• [What you should do]:
Among the entries below, find the line with "Marek et al.\", then quote it and each following line up to and including the line with "demonstrates that a", and nothing else.

- Opening Delimiter -

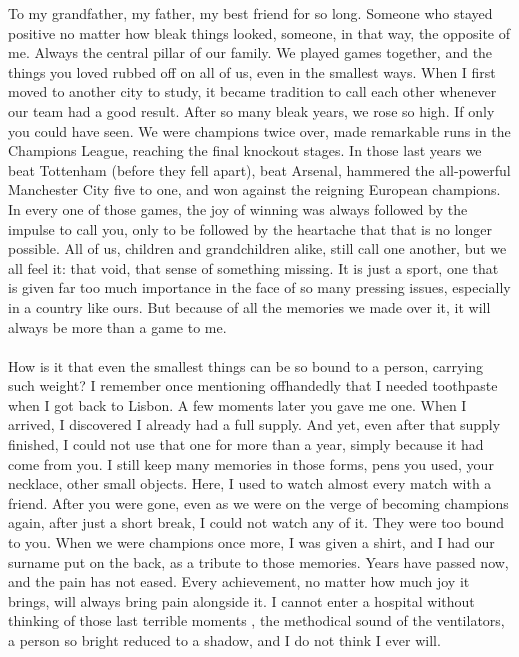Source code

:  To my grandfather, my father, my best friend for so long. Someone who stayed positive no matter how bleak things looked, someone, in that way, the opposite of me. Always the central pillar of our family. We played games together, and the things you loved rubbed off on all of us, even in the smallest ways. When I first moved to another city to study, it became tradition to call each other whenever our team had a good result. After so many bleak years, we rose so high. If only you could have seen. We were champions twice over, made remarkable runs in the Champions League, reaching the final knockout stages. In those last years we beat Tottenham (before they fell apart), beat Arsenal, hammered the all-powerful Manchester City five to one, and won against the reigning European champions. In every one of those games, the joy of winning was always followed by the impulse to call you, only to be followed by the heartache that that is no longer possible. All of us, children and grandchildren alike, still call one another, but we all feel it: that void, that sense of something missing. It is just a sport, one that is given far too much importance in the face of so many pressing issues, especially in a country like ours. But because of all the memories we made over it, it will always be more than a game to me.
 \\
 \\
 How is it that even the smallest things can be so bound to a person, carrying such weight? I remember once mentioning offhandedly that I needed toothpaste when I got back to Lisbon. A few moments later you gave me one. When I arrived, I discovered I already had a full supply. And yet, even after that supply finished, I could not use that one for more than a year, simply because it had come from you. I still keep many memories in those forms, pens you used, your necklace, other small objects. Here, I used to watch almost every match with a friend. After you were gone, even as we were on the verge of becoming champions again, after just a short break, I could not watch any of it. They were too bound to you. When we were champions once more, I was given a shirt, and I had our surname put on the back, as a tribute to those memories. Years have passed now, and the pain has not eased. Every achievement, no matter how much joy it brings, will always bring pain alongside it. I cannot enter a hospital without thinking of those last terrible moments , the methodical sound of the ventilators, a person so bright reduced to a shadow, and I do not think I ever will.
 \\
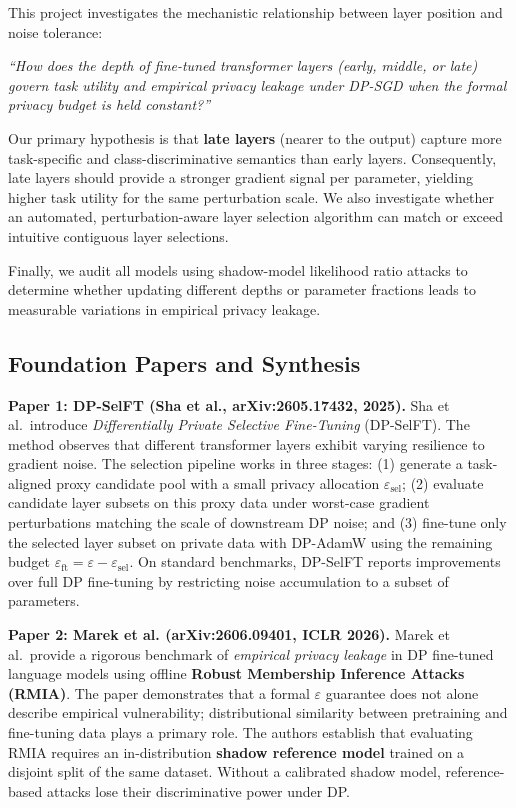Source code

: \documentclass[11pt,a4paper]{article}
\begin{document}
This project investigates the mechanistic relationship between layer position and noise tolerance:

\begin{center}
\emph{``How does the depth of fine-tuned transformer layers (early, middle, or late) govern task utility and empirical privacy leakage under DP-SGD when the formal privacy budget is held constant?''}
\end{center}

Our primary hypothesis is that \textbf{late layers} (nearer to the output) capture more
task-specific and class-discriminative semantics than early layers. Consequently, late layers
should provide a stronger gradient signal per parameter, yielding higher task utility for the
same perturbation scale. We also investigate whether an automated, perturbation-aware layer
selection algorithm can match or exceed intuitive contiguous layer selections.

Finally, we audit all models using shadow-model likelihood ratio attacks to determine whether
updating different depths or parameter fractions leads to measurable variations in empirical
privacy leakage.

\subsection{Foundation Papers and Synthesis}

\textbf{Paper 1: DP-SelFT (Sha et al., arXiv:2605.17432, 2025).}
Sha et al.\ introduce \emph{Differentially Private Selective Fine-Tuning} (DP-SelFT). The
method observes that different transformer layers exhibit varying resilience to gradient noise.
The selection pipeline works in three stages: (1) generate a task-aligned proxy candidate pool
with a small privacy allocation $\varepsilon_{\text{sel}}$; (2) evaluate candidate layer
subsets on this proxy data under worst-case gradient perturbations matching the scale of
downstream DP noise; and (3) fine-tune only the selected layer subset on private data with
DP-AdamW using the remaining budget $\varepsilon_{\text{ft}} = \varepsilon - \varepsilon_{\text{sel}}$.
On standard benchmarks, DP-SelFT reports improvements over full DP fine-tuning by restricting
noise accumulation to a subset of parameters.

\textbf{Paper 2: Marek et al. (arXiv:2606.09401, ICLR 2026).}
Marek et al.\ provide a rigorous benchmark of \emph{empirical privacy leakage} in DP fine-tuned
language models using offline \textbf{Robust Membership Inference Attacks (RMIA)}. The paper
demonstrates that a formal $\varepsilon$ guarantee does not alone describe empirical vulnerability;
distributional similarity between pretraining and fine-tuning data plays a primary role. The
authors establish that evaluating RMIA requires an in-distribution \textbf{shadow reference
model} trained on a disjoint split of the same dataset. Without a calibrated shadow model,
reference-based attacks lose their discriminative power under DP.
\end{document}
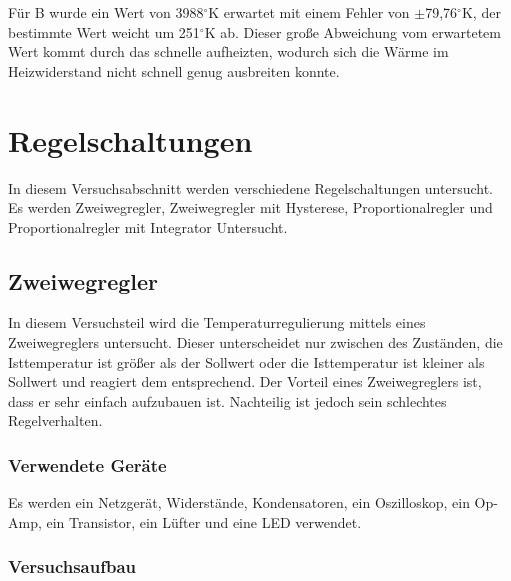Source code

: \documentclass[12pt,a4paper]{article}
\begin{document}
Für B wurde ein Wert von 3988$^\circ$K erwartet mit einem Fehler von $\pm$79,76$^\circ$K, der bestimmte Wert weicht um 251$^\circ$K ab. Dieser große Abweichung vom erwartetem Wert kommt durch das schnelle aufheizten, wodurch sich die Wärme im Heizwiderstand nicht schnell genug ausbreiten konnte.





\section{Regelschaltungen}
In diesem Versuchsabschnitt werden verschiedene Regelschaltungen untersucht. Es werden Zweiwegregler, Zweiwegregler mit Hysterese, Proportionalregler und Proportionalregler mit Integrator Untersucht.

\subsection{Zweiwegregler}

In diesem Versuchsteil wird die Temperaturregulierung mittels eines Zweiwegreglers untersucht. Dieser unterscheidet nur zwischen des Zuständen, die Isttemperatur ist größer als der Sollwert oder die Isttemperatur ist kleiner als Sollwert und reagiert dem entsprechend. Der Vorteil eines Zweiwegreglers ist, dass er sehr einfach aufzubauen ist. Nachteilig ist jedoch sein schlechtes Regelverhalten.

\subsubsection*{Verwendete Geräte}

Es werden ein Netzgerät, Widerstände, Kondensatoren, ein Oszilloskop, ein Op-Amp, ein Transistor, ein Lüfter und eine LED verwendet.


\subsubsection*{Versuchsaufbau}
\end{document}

- Closing Delimiter -

• [Answer to the problem]:
Marek et al.\ provide a rigorous benchmark of \emph{empirical privacy leakage} in DP fine-tuned
language models using offline \textbf{Robust Membership Inference Attacks (RMIA)}. The paper
demonstrates that a formal $\varepsilon$ guarantee does not alone describe empirical vulnerability;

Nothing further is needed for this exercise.